> What the task asks: Look through the data below and, wherever a line carries the word "potential", please copy that line.

> Collected data:
*** Begin section ***

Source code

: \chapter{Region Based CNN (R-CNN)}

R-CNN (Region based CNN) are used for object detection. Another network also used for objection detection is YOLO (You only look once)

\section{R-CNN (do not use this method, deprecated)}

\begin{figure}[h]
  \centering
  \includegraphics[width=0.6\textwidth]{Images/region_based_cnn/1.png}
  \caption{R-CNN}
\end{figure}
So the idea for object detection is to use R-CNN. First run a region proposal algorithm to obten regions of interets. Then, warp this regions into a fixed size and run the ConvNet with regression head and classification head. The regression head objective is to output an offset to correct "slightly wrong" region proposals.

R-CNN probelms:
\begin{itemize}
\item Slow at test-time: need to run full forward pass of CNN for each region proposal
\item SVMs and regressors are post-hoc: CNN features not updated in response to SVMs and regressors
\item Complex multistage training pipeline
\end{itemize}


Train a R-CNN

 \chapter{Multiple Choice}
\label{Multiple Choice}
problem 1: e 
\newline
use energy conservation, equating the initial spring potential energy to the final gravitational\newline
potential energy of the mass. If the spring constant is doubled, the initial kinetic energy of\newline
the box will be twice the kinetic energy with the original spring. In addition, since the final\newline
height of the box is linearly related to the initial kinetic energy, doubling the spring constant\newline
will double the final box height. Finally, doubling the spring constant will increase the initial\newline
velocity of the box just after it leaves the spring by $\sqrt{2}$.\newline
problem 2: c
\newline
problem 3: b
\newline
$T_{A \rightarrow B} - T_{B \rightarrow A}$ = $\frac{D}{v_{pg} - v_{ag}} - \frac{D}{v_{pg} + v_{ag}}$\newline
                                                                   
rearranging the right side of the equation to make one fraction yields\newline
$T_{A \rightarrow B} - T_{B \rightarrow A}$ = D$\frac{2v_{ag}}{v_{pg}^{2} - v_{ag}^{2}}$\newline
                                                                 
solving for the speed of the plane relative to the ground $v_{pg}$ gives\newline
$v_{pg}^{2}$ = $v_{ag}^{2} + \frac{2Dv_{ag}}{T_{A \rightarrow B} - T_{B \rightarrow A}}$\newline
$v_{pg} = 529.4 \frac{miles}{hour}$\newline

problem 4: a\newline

*** End section ***

> Reply:
use energy conservation, equating the initial spring potential energy to the final gravitational\newline
potential energy of the mass. If the spring constant is doubled, the initial kinetic energy of\newline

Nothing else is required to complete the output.